Climatography of the United States No. 60
(updated January 2003)
Nolan J. Doesken
Roger A. Pielke, Sr.
Odilia A. P. Bliss

Topographic Features

To understand the regional and local climates of Colorado, you must begin with a basic knowledge of Colorado's topography. Colorado lies astride the highest mountains of the Continental Divide. Nearly rectangular, its north and south boundaries are the 41° and 37° N. parallels, and the east and went boundaries are the 102° and 109° W. meridians. It is eighth in size among the 50 states, with an area of over 104,000 square miles. Although known for its mountains, nearly 40 percent of its area is taken up by the eastern high plains.

Of particular importance to the climate are Colorado's interior continental location in the middle latitudes, the high elevation of the entire region, and the mountains and ranges extending north and south approximately through the middle of the State. With an average altitude of about 6,800 feet above sea level, Colorado is the highest contiguous State in the Union. Roughly three-quarters of the Nation's land above 10,000 feet altitude lies within its borders. The State has 59 mountains 14,000 feet or higher, and about 830 mountains between 11,000 and 14,000 feet in elevation.

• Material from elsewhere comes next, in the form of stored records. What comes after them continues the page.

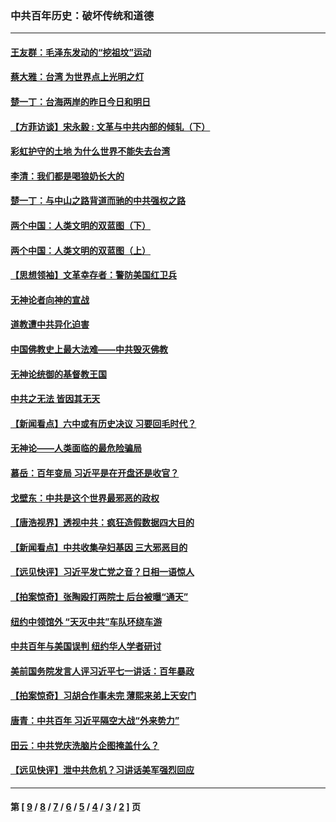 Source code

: ### 中共百年历史：破坏传统和道德
---
#### [王友群：毛泽东发动的“挖祖坟”运动](../../pages/nf1176114/n13723639.md?08190430) 
#### [蔡大雅：台湾 为世界点上光明之灯](../../pages/nf1176114/n13531530.md?08190430) 
#### [楚一丁：台海两岸的昨日今日和明日](../../pages/nf1176114/n13531468.md?08190430) 
#### [【方菲访谈】宋永毅 : 文革与中共内部的倾轧（下）](../../pages/nf1176114/n13486836.md?08190430) 
#### [彩虹护守的土地 为什么世界不能失去台湾](../../pages/nf1176114/n13476849.md?08190430) 
#### [李清：我们都是喝狼奶长大的](../../pages/nf1176114/n13471478.md?08190430) 
#### [楚一丁：与中山之路背道而驰的中共强权之路](../../pages/nf1176114/n13437270.md?08190430) 
#### [两个中国：人类文明的双蓝图（下）](../../pages/nf1176114/n13423132.md?08190430) 
#### [两个中国：人类文明的双蓝图（上）](../../pages/nf1176114/n13422687.md?08190430) 
#### [【思想领袖】文革幸存者：警防美国红卫兵](../../pages/nf1176114/n13339289.md?08190430) 
#### [无神论者向神的宣战](../../pages/nf1176114/n13281535.md?08190430) 
#### [道教遭中共异化迫害](../../pages/nf1176114/n13281463.md?08190430) 
#### [中国佛教史上最大法难——中共毁灭佛教](../../pages/nf1176114/n13281397.md?08190430) 
#### [无神论统御的基督教王国](../../pages/nf1176114/n13281280.md?08190430) 
#### [中共之无法 皆因其无天](../../pages/nf1176114/n13281088.md?08190430) 
#### [【新闻看点】六中或有历史决议 习要回毛时代？](../../pages/nf1176114/n13222895.md?08190430) 
#### [无神论——人类面临的最危险骗局](../../pages/nf1176114/n13196137.md?08190430) 
#### [慕岳：百年变局 习近平是在开盘还是收官？](../../pages/nf1176114/n13206516.md?08190430) 
#### [戈壁东：中共是这个世界最邪恶的政权](../../pages/nf1176114/n13085641.md?08190430) 
#### [【唐浩视界】透视中共：疯狂造假数据四大目的](../../pages/nf1176114/n13080590.md?08190430) 
#### [【新闻看点】中共收集孕妇基因 三大邪恶目的](../../pages/nf1176114/n13077182.md?08190430) 
#### [【远见快评】习近平发亡党之音？日相一语惊人](../../pages/nf1176114/n13074809.md?08190430) 
#### [【拍案惊奇】张陶殴打两院士 后台被曝“通天”](../../pages/nf1176114/n13070496.md?08190430) 
#### [纽约中领馆外 “天灭中共”车队环绕车游](../../pages/nf1176114/n13070693.md?08190430) 
#### [中共百年与美国误判 纽约华人学者研讨](../../pages/nf1176114/n13067969.md?08190430) 
#### [美前国务院发言人评习近平七一讲话：百年暴政](../../pages/nf1176114/n13066986.md?08190430) 
#### [【拍案惊奇】习胡合作事未完 薄熙来弟上天安门](../../pages/nf1176114/n13065867.md?08190430) 
#### [唐青：中共百年 习近平隔空大战“外来势力”](../../pages/nf1176114/n13065976.md?08190430) 
#### [田云：中共党庆洗脑片企图掩盖什么？](../../pages/nf1176114/n13064395.md?08190430) 
#### [【远见快评】泄中共危机？习讲话美军强烈回应](../../pages/nf1176114/n13064269.md?08190430) 

---
#### 第 [ [9](./9.md?08190430) / [8](./8.md?08190430) / [7](./7.md?08190430) / [6](./6.md?08190430) / [5](./5.md?08190430) / [4](./4.md?08190430) / [3](./3.md?08190430) / [2](./2.md?08190430) ] 页
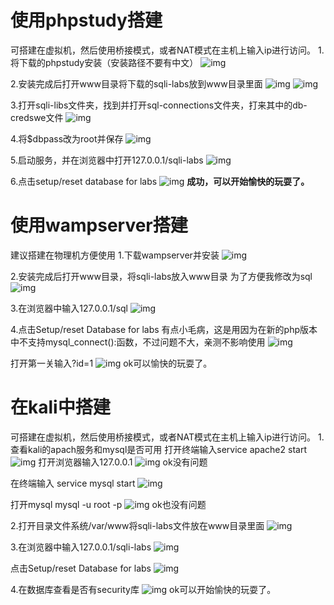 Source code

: # 使用phpstudy搭建

可搭建在虚拟机，然后使用桥接模式，或者NAT模式在主机上输入ip进行访问。
1.将下载的phpstudy安装（安装路径不要有中文）
![img](../../_img/01-%E7%8E%AF%E5%A2%83%E6%90%AD%E5%BB%BA/20200728154443155.png)

2.安装完成后打开www目录将下载的sqli-labs放到www目录里面
![img](../../_img/01-%E7%8E%AF%E5%A2%83%E6%90%AD%E5%BB%BA/watermark,type_ZmFuZ3poZW5naGVpdGk,shadow_10,text_aHR0cHM6Ly9ibG9nLmNzZG4ubmV0L3FxXzQ0Mjc2NzQx,size_16,color_FFFFFF,t_70.png)
![img](../../_img/01-%E7%8E%AF%E5%A2%83%E6%90%AD%E5%BB%BA/20200728154731837.png)

3.打开sqli-libs文件夹，找到并打开sql-connections文件夹，打来其中的db-credswe文件
![img](../../_img/01-%E7%8E%AF%E5%A2%83%E6%90%AD%E5%BB%BA/20200728154843709.png)

4.将$dbpass改为root并保存
![img](../../_img/01-%E7%8E%AF%E5%A2%83%E6%90%AD%E5%BB%BA/watermark,type_ZmFuZ3poZW5naGVpdGk,shadow_10,text_aHR0cHM6Ly9ibG9nLmNzZG4ubmV0L3FxXzQ0Mjc2NzQx,size_16,color_FFFFFF,t_70-16722199812248.png)

5.启动服务，并在浏览器中打开127.0.0.1/sqli-labs
![img](../../_img/01-%E7%8E%AF%E5%A2%83%E6%90%AD%E5%BB%BA/watermark,type_ZmFuZ3poZW5naGVpdGk,shadow_10,text_aHR0cHM6Ly9ibG9nLmNzZG4ubmV0L3FxXzQ0Mjc2NzQx,size_16,color_FFFFFF,t_70-16722199812249.png)

6.点击setup/reset database for labs
![img](../../_img/01-%E7%8E%AF%E5%A2%83%E6%90%AD%E5%BB%BA/watermark,type_ZmFuZ3poZW5naGVpdGk,shadow_10,text_aHR0cHM6Ly9ibG9nLmNzZG4ubmV0L3FxXzQ0Mjc2NzQx,size_16,color_FFFFFF,t_70-167221998122410.png)
**成功，可以开始愉快的玩耍了。**



# 使用wampserver搭建

建议搭建在物理机方便使用
1.下载wampserver并安装
![img](../../_img/01-%E7%8E%AF%E5%A2%83%E6%90%AD%E5%BB%BA/20200728161156306.png)

2.安装完成后打开www目录，将sqli-labs放入www目录
为了方便我修改为sql
![img](../../_img/01-%E7%8E%AF%E5%A2%83%E6%90%AD%E5%BB%BA/watermark,type_ZmFuZ3poZW5naGVpdGk,shadow_10,text_aHR0cHM6Ly9ibG9nLmNzZG4ubmV0L3FxXzQ0Mjc2NzQx,size_16,color_FFFFFF,t_70-167221998122411.png)

3.在浏览器中输入127.0.0.1/sql
![img](../../_img/01-%E7%8E%AF%E5%A2%83%E6%90%AD%E5%BB%BA/watermark,type_ZmFuZ3poZW5naGVpdGk,shadow_10,text_aHR0cHM6Ly9ibG9nLmNzZG4ubmV0L3FxXzQ0Mjc2NzQx,size_16,color_FFFFFF,t_70-167221998122412.png)

4.点击Setup/reset Database for labs
有点小毛病，这是用因为在新的php版本中不支持mysql_connect():函数，不过问题不大，亲测不影响使用
![img](../../_img/01-%E7%8E%AF%E5%A2%83%E6%90%AD%E5%BB%BA/watermark,type_ZmFuZ3poZW5naGVpdGk,shadow_10,text_aHR0cHM6Ly9ibG9nLmNzZG4ubmV0L3FxXzQ0Mjc2NzQx,size_16,color_FFFFFF,t_70-167221998122413.png)

打开第一关输入?id=1
![img](../../_img/01-%E7%8E%AF%E5%A2%83%E6%90%AD%E5%BB%BA/watermark,type_ZmFuZ3poZW5naGVpdGk,shadow_10,text_aHR0cHM6Ly9ibG9nLmNzZG4ubmV0L3FxXzQ0Mjc2NzQx,size_16,color_FFFFFF,t_70-167221998122414.png)
ok可以愉快的玩耍了。



# 在kali中搭建

可搭建在虚拟机，然后使用桥接模式，或者NAT模式在主机上输入ip进行访问。
1.查看kali的apach服务和mysql是否可用
打开终端输入service apache2 start
![img](../../_img/01-%E7%8E%AF%E5%A2%83%E6%90%AD%E5%BB%BA/2020072815594878.png)
打开浏览器输入127.0.0.1
![img](../../_img/01-%E7%8E%AF%E5%A2%83%E6%90%AD%E5%BB%BA/watermark,type_ZmFuZ3poZW5naGVpdGk,shadow_10,text_aHR0cHM6Ly9ibG9nLmNzZG4ubmV0L3FxXzQ0Mjc2NzQx,size_16,color_FFFFFF,t_70-167221998122415.png)
ok没有问题



在终端输入 service mysql start
![img](../../_img/01-%E7%8E%AF%E5%A2%83%E6%90%AD%E5%BB%BA/20200728160127675.png)

打开mysql
mysql -u root -p
![img](../../_img/01-%E7%8E%AF%E5%A2%83%E6%90%AD%E5%BB%BA/watermark,type_ZmFuZ3poZW5naGVpdGk,shadow_10,text_aHR0cHM6Ly9ibG9nLmNzZG4ubmV0L3FxXzQ0Mjc2NzQx,size_16,color_FFFFFF,t_70-167221998122516.png)
ok也没有问题



2.打开目录文件系统/var/www将sqli-labs文件放在www目录里面
![img](../../_img/01-%E7%8E%AF%E5%A2%83%E6%90%AD%E5%BB%BA/202007281605099.png)

3.在浏览器中输入127.0.0.1/sqli-labs
![img](../../_img/01-%E7%8E%AF%E5%A2%83%E6%90%AD%E5%BB%BA/watermark,type_ZmFuZ3poZW5naGVpdGk,shadow_10,text_aHR0cHM6Ly9ibG9nLmNzZG4ubmV0L3FxXzQ0Mjc2NzQx,size_16,color_FFFFFF,t_70-167221998122517.png)

点击Setup/reset Database for labs
![img](../../_img/01-%E7%8E%AF%E5%A2%83%E6%90%AD%E5%BB%BA/watermark,type_ZmFuZ3poZW5naGVpdGk,shadow_10,text_aHR0cHM6Ly9ibG9nLmNzZG4ubmV0L3FxXzQ0Mjc2NzQx,size_16,color_FFFFFF,t_70-167221998122518.png)

4.在数据库查看是否有security库
![img](../../_img/01-%E7%8E%AF%E5%A2%83%E6%90%AD%E5%BB%BA/2020072816100299.png)
ok可以开始愉快的玩耍了。
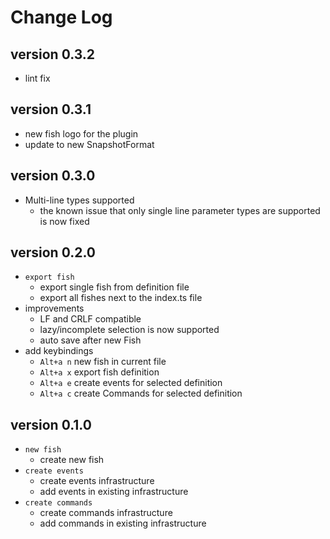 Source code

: # Change Log

## version 0.3.2

* lint fix

## version 0.3.1

* new fish logo for the plugin
* update to new SnapshotFormat

## version 0.3.0

* Multi-line types supported
  * the known issue that only single line parameter types are supported is now fixed

## version 0.2.0

* `export fish`
  * export single fish from definition file
  * export all fishes next to the index.ts file
* improvements
  * LF and CRLF compatible
  * lazy/incomplete selection is now supported
  * auto save after new Fish
* add keybindings
  * `Alt+a n` new fish in current file
  * `Alt+a x` export fish definition
  * `Alt+a e` create events for selected definition
  * `Alt+a c` create Commands for selected definition

## version 0.1.0

* `new fish`
  * create new fish
* `create events`
  * create events infrastructure
  * add events in existing infrastructure
* `create commands`
  * create commands infrastructure
  * add commands in existing infrastructure
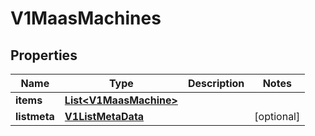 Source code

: # V1MaasMachines

## Properties
Name | Type | Description | Notes
------------ | ------------- | ------------- | -------------
**items** | [**List&lt;V1MaasMachine&gt;**](V1MaasMachine.md) |  | 
**listmeta** | [**V1ListMetaData**](V1ListMetaData.md) |  |  [optional]
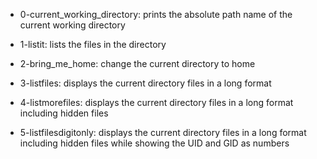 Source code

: - 0-current_working_directory: prints the absolute path name of the current working directory

- 1-listit: lists the files in the directory

- 2-bring_me_home: change the current directory to home

- 3-listfiles: displays the current directory files in a long format

- 4-listmorefiles: displays the current directory files in a long format including hidden files
- 5-listfilesdigitonly: displays the current directory files in a long format including hidden files while showing the UID and GID as numbers
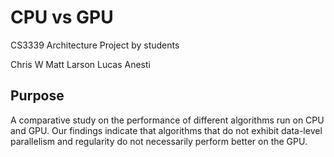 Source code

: 

CPU vs GPU
==========
CS3339 Architecture Project by students

Chris W
Matt Larson
Lucas Anesti

Purpose
-------
A comparative study on the performance of different algorithms run on CPU and GPU. Our findings indicate that algorithms that do not exhibit data-level parallelism and regularity do not necessarily perform better on the GPU.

Emerging gradually from the plains of Kansas and Nebraska, the high plains of Colorado slope gently upward for a distance of some 200 miles from the eastern border to the base of the foothills of the Rocky Mountains. The eastern portion of the State is generally level to rolling prairie broken by occasional hills and bluffs. Although subtle when compared to the high mountains of the Rockies, there are also important topographic features across eastern Colorado. Two major river valleys dissect eastern Colorado - the South Platte River in northeastern Colorado and the Arkansas River to the southeast. Higher ground extends eastward from the Rockies between the river valleys. High ground also extends eastward along the New Mexico border to the south and along the Wyoming and Nebraska borders to the north. These features have an impact on temperatures, wind patterns and storm tracks in all season of the year.

Elevations along the eastern border of Colorado range from about 3,350 feet at the lowest point in the State where the Arkansas River crosses into Kansas to near 4,000 feet. Elevations increase towards the west to between 5,000 and 6,500 feet where the plains meet the Front Range of the Rocky Mountain chain. Here elevations rise abruptly to 7,000 to 9,000 feet. Backing the foothills are the mountain ranges above 9,000 feet with the higher peaks over 14,000 feet. The most dramatic feature is Pike's Peak near Colorado Springs where elevations rise abruptly from less then 5,000 feet near Pueblo in the Arkansas Valley to over 14,000 feet at the top of the mountain. During the summer months, this topographic feature becomes a "thunderstorm machine" as thunderstorms develop almost any day that humidity is sufficiently high.

West of these "front ranges" are additional ranges, generally extending north and south, but with many spurs and extensions in other directions. These ranges enclose numerous high mountain parks and valleys. Farther westward the mountains give way to rugged plateau country in the form of high mesas (some more than 10,000 feet in elevation) which extends to the western border of the State. This land is often cut by rugged canyons, the work of the many steams fed by accumulations of winter snow.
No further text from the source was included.